WORK TO BE COMPLETED -> From the first line to the last, return the data exactly, with no pictures.

SOURCE MATERIAL ->
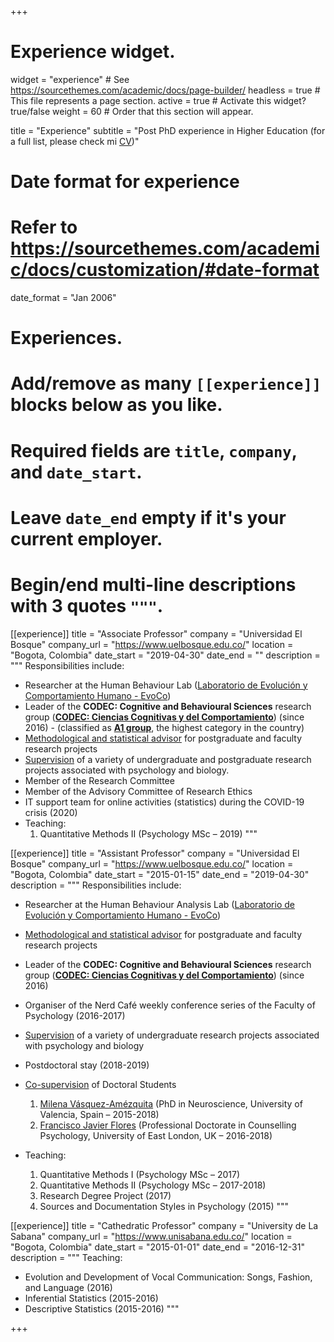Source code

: +++
# Experience widget.
widget = "experience"  # See https://sourcethemes.com/academic/docs/page-builder/
headless = true  # This file represents a page section.
active = true  # Activate this widget? true/false
weight = 60  # Order that this section will appear.

title = "Experience"
subtitle = "Post PhD experience in Higher Education (for a full list, please check mi [CV](/en/files/JDL_CV_en.pdf))"

# Date format for experience
#   Refer to https://sourcethemes.com/academic/docs/customization/#date-format
date_format = "Jan 2006"

# Experiences.
#   Add/remove as many `[[experience]]` blocks below as you like.
#   Required fields are `title`, `company`, and `date_start`.
#   Leave `date_end` empty if it's your current employer.
#   Begin/end multi-line descriptions with 3 quotes `"""`.
[[experience]]
  title = "Associate Professor"
  company = "Universidad El Bosque"
  company_url = "https://www.uelbosque.edu.co/"
  location = "Bogota, Colombia"
  date_start = "2019-04-30"
  date_end = ""
  description = """
  Responsibilities include:
  
* Researcher at the Human Behaviour Lab ([Laboratorio de Evolución y Comportamiento Humano - EvoCo](https://www.psicologia.unbosque.edu.co/EvoCo))
* Leader of the **CODEC: Cognitive and Behavioural Sciences** research group ([**CODEC: Ciencias Cognitivas y del Comportamiento**](https://investigaciones.unbosque.edu.co/codec)) (since 2016) - (classified as [**A1 group**](https://scienti.minciencias.gov.co/gruplac/jsp/visualiza/visualizagr.jsp?nro=00000000001446), the highest category in the country)
* [Methodological and statistical advisor](https://asesores-psic.netlify.app/) for postgraduate and faculty research projects
* [Supervision](/en/team/) of a variety of undergraduate and postgraduate research projects associated with psychology and biology.
* Member of the Research Committee
* Member of the Advisory Committee of Research Ethics
* IT support team for online activities (statistics) during the COVID-19 crisis (2020)
* Teaching:
    1. Quantitative Methods II (Psychology MSc – 2019)
  """

[[experience]]
  title = "Assistant Professor"
  company = "Universidad El Bosque"
  company_url = "https://www.uelbosque.edu.co/"
  location = "Bogota, Colombia"
  date_start = "2015-01-15"
  date_end = "2019-04-30"
  description = """
  Responsibilities include:
  
* Researcher at the Human Behaviour Analysis Lab ([Laboratorio de Evolución y Comportamiento Humano - EvoCo](https://www.psicologia.unbosque.edu.co/EvoCo))
* [Methodological and statistical advisor](https://asesores-psic.netlify.app/) for postgraduate and faculty research projects
* Leader of the **CODEC: Cognitive and Behavioural Sciences** research group ([**CODEC: Ciencias Cognitivas y del Comportamiento**](https://investigaciones.unbosque.edu.co/codec)) (since 2016)
* Organiser of the Nerd Café weekly conference series of the Faculty of Psychology (2016-2017)
* [Supervision](/en/team/) of a variety of undergraduate research projects associated with psychology and biology
* Postdoctoral stay (2018-2019)
* [Co-supervision](/en/team/) of Doctoral Students
    1. [Milena Vásquez-Amézquita](/en/author/milena-vasquez-amezquita/) (PhD in Neuroscience, University of Valencia, Spain – 2015-2018)
    2. [Francisco Javier Flores](https://www.researchgate.net/profile/Francisco_Flores31) (Professional Doctorate in Counselling Psychology, University of East London, UK – 2016-2018)
    
* Teaching:
    1. Quantitative Methods I (Psychology MSc – 2017)
    2. Quantitative Methods II (Psychology MSc – 2017-2018)
    3. Research Degree Project (2017)
    4. Sources and Documentation Styles in Psychology (2015)
  """

[[experience]]
  title = "Cathedratic Professor"
  company = "University de La Sabana"
  company_url = "https://www.unisabana.edu.co/"
  location = "Bogota, Colombia"
  date_start = "2015-01-01"
  date_end = "2016-12-31"
  description = """
  Teaching:
  
* Evolution and Development of Vocal Communication: Songs, Fashion, and Language (2016)
* Inferential Statistics (2015-2016)
* Descriptive Statistics (2015-2016)
  """

+++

OUTPUT OF THE TASK ->
Source code

: +++
# Experience widget.
widget = "experience"  # See https://sourcethemes.com/academic/docs/page-builder/
headless = true  # This file represents a page section.
active = true  # Activate this widget? true/false
weight = 60  # Order that this section will appear.

title = "Experience"
subtitle = "Post PhD experience in Higher Education (for a full list, please check mi [CV](/en/files/JDL_CV_en.pdf))"

# Date format for experience
#   Refer to https://sourcethemes.com/academic/docs/customization/#date-format
date_format = "Jan 2006"

# Experiences.
#   Add/remove as many `[[experience]]` blocks below as you like.
#   Required fields are `title`, `company`, and `date_start`.
#   Leave `date_end` empty if it's your current employer.
#   Begin/end multi-line descriptions with 3 quotes `"""`.
[[experience]]
  title = "Associate Professor"
  company = "Universidad El Bosque"
  company_url = "https://www.uelbosque.edu.co/"
  location = "Bogota, Colombia"
  date_start = "2019-04-30"
  date_end = ""
  description = """
  Responsibilities include:
  
* Researcher at the Human Behaviour Lab ([Laboratorio de Evolución y Comportamiento Humano - EvoCo](https://www.psicologia.unbosque.edu.co/EvoCo))
* Leader of the **CODEC: Cognitive and Behavioural Sciences** research group ([**CODEC: Ciencias Cognitivas y del Comportamiento**](https://investigaciones.unbosque.edu.co/codec)) (since 2016) - (classified as [**A1 group**](https://scienti.minciencias.gov.co/gruplac/jsp/visualiza/visualizagr.jsp?nro=00000000001446), the highest category in the country)
* [Methodological and statistical advisor](https://asesores-psic.netlify.app/) for postgraduate and faculty research projects
* [Supervision](/en/team/) of a variety of undergraduate and postgraduate research projects associated with psychology and biology.
* Member of the Research Committee
* Member of the Advisory Committee of Research Ethics
* IT support team for online activities (statistics) during the COVID-19 crisis (2020)
* Teaching:
    1. Quantitative Methods II (Psychology MSc – 2019)
  """

[[experience]]
  title = "Assistant Professor"
  company = "Universidad El Bosque"
  company_url = "https://www.uelbosque.edu.co/"
  location = "Bogota, Colombia"
  date_start = "2015-01-15"
  date_end = "2019-04-30"
  description = """
  Responsibilities include:
  
* Researcher at the Human Behaviour Analysis Lab ([Laboratorio de Evolución y Comportamiento Humano - EvoCo](https://www.psicologia.unbosque.edu.co/EvoCo))
* [Methodological and statistical advisor](https://asesores-psic.netlify.app/) for postgraduate and faculty research projects
* Leader of the **CODEC: Cognitive and Behavioural Sciences** research group ([**CODEC: Ciencias Cognitivas y del Comportamiento**](https://investigaciones.unbosque.edu.co/codec)) (since 2016)
* Organiser of the Nerd Café weekly conference series of the Faculty of Psychology (2016-2017)
* [Supervision](/en/team/) of a variety of undergraduate research projects associated with psychology and biology
* Postdoctoral stay (2018-2019)
* [Co-supervision](/en/team/) of Doctoral Students
    1. [Milena Vásquez-Amézquita](/en/author/milena-vasquez-amezquita/) (PhD in Neuroscience, University of Valencia, Spain – 2015-2018)
    2. [Francisco Javier Flores](https://www.researchgate.net/profile/Francisco_Flores31) (Professional Doctorate in Counselling Psychology, University of East London, UK – 2016-2018)
    
* Teaching:
    1. Quantitative Methods I (Psychology MSc – 2017)
    2. Quantitative Methods II (Psychology MSc – 2017-2018)
    3. Research Degree Project (2017)
    4. Sources and Documentation Styles in Psychology (2015)
  """

[[experience]]
  title = "Cathedratic Professor"
  company = "University de La Sabana"
  company_url = "https://www.unisabana.edu.co/"
  location = "Bogota, Colombia"
  date_start = "2015-01-01"
  date_end = "2016-12-31"
  description = """
  Teaching:
  
* Evolution and Development of Vocal Communication: Songs, Fashion, and Language (2016)
* Inferential Statistics (2015-2016)
* Descriptive Statistics (2015-2016)
  """

+++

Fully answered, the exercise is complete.